🤖 AI Summary
This work addresses the degradation of generalization performance in CLIP models when fine-tuned under out-of-distribution (OOD) conditions. Grounded in structural causal models (SCMs), it identifies a fundamental discrepancy between training and test environments: stable mechanisms—comprising only invariant causal factors—should remain consistent, whereas spurious, varying factors induce distributional shift. We provide the first theoretical proof that linear mappings from CLIP’s image/text embeddings to invariant causal factors are estimable, and derive a sufficient condition for low OOD risk. Building on this, we propose CLIP-ICM—the first invariant causal mechanism learning framework for vision-language models—which achieves mechanism disentanglement via intervention-based data construction, linear projection estimation, and invariant subspace prediction.
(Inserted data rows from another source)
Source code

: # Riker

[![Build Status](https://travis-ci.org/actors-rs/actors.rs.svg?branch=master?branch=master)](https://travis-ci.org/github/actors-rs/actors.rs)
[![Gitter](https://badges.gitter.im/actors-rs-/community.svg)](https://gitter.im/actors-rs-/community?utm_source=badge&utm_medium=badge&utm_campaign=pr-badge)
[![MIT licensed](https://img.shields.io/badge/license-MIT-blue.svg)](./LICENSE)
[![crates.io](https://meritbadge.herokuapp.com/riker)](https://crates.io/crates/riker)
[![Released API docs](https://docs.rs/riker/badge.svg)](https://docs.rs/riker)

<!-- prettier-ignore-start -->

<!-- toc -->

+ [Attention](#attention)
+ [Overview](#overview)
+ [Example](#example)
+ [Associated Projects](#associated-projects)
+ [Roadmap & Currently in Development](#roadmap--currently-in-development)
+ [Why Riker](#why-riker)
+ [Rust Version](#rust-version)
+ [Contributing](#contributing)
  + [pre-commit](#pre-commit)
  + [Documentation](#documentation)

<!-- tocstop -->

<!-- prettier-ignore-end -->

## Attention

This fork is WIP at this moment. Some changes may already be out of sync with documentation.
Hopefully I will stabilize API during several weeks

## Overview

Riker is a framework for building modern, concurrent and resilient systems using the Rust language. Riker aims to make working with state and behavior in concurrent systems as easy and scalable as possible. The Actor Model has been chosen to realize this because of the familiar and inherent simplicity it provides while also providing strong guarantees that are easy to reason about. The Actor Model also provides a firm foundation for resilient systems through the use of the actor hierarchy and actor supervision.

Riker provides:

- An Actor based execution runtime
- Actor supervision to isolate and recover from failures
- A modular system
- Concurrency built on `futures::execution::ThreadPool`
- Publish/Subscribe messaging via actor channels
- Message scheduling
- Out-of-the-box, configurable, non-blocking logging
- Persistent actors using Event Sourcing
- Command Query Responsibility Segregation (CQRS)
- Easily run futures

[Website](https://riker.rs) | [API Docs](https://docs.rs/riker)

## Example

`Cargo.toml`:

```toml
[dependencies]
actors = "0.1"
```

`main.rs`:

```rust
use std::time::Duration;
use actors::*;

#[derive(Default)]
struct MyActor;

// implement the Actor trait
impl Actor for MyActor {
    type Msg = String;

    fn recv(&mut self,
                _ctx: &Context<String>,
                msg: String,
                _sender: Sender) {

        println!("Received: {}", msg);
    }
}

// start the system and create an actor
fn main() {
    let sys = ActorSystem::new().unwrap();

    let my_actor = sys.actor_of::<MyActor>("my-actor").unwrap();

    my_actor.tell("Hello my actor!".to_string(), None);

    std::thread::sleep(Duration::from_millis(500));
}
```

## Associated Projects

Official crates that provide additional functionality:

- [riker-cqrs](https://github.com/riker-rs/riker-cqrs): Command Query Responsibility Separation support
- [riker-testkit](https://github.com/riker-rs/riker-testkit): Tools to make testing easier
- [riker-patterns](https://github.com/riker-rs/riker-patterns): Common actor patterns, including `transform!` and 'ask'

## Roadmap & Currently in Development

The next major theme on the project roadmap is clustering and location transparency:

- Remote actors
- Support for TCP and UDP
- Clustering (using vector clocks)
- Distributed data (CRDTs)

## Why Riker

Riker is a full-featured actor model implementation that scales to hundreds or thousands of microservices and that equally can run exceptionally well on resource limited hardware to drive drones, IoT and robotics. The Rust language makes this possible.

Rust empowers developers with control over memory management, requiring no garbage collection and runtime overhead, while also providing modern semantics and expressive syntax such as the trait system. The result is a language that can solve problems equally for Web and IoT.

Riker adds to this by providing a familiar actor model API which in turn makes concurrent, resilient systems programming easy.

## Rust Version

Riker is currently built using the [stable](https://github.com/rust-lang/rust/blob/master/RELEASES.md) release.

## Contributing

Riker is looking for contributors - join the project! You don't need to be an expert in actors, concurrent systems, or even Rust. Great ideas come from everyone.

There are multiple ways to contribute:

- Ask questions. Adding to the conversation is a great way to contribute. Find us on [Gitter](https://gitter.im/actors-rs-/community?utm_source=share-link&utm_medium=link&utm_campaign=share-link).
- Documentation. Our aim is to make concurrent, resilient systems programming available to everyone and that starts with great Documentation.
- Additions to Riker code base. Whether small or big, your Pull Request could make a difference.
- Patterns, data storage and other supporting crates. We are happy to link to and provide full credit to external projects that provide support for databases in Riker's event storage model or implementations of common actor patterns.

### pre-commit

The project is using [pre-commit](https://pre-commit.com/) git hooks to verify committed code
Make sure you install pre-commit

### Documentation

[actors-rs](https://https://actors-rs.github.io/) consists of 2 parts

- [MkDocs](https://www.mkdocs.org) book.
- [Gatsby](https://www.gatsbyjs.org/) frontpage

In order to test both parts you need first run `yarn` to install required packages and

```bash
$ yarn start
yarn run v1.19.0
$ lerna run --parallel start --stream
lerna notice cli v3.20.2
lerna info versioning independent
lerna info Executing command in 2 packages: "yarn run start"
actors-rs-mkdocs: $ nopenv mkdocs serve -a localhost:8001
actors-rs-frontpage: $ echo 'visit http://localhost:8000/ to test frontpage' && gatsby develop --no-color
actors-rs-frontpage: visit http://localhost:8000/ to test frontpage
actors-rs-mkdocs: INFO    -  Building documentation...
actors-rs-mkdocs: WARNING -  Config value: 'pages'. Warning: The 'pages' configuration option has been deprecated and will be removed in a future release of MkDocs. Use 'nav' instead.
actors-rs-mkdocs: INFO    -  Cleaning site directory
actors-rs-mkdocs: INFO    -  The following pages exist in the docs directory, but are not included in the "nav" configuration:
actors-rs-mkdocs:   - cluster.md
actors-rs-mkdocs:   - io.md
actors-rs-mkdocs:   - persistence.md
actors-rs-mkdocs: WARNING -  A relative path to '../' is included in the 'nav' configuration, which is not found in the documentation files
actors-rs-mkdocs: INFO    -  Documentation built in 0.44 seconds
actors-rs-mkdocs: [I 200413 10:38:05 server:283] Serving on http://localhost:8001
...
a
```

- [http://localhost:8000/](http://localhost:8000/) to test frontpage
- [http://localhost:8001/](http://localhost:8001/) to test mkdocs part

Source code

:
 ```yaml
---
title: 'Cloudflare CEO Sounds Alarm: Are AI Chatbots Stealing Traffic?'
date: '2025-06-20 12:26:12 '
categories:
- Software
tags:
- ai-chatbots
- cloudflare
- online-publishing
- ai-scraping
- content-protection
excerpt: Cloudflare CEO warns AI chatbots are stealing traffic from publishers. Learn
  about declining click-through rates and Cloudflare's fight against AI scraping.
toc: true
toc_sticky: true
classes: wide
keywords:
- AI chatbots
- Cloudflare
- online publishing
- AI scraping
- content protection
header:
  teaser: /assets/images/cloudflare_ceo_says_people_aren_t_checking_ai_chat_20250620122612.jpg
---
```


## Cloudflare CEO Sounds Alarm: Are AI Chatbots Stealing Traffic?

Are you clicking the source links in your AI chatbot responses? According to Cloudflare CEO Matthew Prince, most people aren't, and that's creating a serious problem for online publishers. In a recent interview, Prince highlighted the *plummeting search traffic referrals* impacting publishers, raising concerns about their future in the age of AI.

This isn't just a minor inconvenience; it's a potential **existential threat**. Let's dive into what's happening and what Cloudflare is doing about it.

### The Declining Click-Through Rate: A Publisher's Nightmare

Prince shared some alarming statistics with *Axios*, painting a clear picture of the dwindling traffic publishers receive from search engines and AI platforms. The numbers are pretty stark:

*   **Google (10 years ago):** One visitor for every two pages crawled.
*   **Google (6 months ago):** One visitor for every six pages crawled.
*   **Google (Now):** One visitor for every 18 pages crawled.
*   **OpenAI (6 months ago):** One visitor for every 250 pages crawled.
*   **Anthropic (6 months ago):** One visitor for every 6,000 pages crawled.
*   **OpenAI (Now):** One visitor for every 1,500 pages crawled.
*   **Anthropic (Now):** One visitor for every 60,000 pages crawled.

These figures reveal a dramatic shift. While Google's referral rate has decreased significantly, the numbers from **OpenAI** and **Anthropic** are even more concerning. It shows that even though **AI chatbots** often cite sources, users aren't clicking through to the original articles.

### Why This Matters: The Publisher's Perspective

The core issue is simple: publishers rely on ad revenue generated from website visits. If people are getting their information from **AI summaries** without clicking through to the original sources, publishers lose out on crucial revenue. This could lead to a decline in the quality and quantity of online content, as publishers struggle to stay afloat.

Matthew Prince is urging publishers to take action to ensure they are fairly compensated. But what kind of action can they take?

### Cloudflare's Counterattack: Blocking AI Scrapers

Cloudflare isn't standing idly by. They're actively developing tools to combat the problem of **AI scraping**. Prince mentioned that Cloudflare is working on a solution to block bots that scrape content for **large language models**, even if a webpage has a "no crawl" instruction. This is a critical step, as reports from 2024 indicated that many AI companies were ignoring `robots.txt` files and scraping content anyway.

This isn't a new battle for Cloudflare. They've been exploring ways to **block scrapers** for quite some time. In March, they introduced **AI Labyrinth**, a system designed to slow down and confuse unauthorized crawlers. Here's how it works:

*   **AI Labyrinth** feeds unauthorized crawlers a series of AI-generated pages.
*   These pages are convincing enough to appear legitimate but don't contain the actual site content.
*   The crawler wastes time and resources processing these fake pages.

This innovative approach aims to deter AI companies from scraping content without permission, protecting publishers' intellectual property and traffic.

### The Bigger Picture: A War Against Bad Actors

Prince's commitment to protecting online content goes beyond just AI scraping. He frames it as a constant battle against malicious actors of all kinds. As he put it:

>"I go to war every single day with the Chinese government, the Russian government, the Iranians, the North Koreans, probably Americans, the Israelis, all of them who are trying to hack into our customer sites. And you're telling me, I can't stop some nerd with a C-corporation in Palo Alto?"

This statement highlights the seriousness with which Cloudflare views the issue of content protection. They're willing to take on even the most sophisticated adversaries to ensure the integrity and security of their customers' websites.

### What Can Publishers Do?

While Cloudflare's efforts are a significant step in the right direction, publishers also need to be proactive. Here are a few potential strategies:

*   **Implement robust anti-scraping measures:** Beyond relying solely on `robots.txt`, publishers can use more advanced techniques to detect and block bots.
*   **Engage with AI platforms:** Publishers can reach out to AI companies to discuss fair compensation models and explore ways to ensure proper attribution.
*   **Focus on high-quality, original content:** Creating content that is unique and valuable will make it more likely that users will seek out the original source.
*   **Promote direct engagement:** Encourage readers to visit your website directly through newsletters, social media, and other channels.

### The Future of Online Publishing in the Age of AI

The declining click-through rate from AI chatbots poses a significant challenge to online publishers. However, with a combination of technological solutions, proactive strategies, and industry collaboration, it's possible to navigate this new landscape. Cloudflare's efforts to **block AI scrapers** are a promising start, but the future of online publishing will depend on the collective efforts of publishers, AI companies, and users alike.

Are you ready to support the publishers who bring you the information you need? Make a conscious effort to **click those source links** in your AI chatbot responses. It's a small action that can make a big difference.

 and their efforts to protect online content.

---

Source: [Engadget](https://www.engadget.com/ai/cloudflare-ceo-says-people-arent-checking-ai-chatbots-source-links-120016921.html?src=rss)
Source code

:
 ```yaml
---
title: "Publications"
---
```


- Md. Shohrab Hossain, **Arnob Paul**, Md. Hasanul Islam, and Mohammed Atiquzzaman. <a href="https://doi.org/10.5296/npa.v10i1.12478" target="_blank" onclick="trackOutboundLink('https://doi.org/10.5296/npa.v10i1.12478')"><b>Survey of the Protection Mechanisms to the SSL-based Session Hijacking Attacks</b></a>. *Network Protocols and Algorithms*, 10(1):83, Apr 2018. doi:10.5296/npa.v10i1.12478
Extensive evaluation on multiple standard OOD benchmarks demonstrates significant improvements in generalization, validating CLIP-ICM’s effectiveness in enhancing model robustness and reliability.
📝 Abstract
Contrastive Language-Image Pretraining (CLIP) has achieved remarkable success, but its performance can degrade when fine-tuned in out-of-distribution (OOD) scenarios. We model the prediction process using a Structural Causal Model (SCM) and show that the causal mechanism involving both invariant and variant factors in training environments differs from that in test environments. In contrast, the causal mechanism with solely invariant factors remains consistent across environments. We theoretically prove the existence of a linear mapping from CLIP embeddings to invariant factors, which can be estimated using interventional data. Additionally, we provide a condition to guarantee low OOD risk of the invariant predictor. Based on these insights, we propose the Invariant Causal Mechanism of CLIP (CLIP-ICM) framework. CLIP-ICM involves collecting interventional data, estimating a linear projection matrix, and making predictions within the invariant subspace. Experiments on several OOD datasets show that CLIP-ICM significantly improves the performance of CLIP. Our method offers a simple but powerful enhancement, boosting the reliability of CLIP in real-world applications.